# [Task item]
Below are the records; work out how many lines among them contain "conf", and write nothing besides that number.

───── Data shown ─────

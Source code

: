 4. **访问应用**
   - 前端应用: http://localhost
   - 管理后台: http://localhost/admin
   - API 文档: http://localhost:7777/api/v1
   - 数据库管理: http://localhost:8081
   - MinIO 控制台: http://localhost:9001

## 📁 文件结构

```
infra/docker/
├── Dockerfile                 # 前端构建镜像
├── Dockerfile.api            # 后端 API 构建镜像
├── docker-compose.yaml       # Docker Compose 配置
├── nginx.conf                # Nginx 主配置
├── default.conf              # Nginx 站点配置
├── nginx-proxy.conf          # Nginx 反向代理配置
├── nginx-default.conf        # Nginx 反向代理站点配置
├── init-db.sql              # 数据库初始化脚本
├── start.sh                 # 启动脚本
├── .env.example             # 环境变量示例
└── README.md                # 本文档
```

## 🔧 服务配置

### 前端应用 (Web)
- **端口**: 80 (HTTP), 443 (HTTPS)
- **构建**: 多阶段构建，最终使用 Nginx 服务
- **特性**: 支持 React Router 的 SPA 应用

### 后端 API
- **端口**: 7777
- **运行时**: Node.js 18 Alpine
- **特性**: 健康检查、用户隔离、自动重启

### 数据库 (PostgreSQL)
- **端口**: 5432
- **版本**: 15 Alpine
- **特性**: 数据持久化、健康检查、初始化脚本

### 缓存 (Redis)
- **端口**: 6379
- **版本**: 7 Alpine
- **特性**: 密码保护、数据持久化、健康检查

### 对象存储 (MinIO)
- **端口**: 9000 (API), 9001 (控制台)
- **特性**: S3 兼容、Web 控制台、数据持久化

─────

# [Answer space]
4